Euron’s weird, almost Freudian fight with Jaime is even worse. Sure, Euron Greyjoy has always walked on the wild side, but a random fight to the death seems perversely cavalier even for him. If Game of Thrones intended to create a catharsis from a clash between Cersei’s two lovers, it failed; it plays instead like a drawn-out closing bow from a character who almost certainly never wielded the impact intended for him.

Status updates

Deaths: A high count indeed, this week. Varys was killed by Drogon (after a hideous pause between order and flame.) Sandor Clegane and Gregor Clegane died in CleganeBowl as was foretold by the bros. Jaime and Cersei were crushed to death in each others’ arms, dying as they came into the world. Euron was killed by Jaime. Lots of innocent people were killed mostly by Dany. Oh, and also Harry Strickland died, but like, whatever.

Battles: The Sack of King’s Landing by Daenerys Targaryen

Sex and romance: Jaime was like, “Brienne who?” and went back to his main squeeze. Jon has apparently lost his taste for aunt.

Best quotes

Varys: I hope I deserve this. Truly, I do. I hope I’m wrong. Goodbye, old friend.

Arya: I’m Arya Stark, I’m going to kill Queen Cersei.

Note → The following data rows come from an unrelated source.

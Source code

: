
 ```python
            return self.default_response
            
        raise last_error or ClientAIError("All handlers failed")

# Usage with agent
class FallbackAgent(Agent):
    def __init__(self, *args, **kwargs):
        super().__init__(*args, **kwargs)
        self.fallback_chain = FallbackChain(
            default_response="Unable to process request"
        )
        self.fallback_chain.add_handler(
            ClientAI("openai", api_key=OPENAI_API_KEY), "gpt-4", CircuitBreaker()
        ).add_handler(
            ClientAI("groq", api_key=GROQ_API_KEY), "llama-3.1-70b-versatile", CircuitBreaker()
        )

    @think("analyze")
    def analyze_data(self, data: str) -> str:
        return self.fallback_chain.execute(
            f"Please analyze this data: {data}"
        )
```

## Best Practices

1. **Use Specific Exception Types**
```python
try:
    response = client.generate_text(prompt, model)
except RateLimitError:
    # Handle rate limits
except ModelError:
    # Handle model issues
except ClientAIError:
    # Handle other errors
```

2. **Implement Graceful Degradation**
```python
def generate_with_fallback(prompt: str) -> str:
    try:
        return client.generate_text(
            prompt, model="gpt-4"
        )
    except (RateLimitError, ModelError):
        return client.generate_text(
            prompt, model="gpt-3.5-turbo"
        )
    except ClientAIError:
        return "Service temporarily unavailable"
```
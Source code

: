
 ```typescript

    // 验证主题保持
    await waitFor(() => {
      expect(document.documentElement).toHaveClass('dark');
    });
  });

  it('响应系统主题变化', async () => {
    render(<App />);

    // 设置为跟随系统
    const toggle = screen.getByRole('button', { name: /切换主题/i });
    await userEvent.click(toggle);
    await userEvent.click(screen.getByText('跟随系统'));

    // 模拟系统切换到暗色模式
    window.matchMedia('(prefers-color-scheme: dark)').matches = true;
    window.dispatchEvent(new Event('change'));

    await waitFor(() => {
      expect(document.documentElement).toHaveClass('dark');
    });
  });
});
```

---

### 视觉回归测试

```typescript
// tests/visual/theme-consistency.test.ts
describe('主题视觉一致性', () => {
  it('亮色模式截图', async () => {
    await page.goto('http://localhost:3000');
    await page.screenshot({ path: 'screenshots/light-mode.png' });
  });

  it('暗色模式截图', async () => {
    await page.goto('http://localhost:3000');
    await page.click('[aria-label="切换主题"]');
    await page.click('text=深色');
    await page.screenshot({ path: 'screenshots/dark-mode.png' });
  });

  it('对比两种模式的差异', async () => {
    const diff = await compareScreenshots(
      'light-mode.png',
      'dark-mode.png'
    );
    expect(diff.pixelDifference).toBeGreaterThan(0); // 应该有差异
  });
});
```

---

Tyrion: Tens of thousands of innocent lives. One not particularly innocent dwarf. Seems like a fair trade.

Sandor Clegane: I’ve been after it all my life. It’s all I care about — and look at me. Look at me! Do you want to be like me? You come with me, you die here.
Arya: Sandor. Thank you.

Sandor Clegane: Fucking die!

Next week…

The end.

Game of Thrones 8×06 airs Sunday, May 19 at 9:00 p.m. on HBO.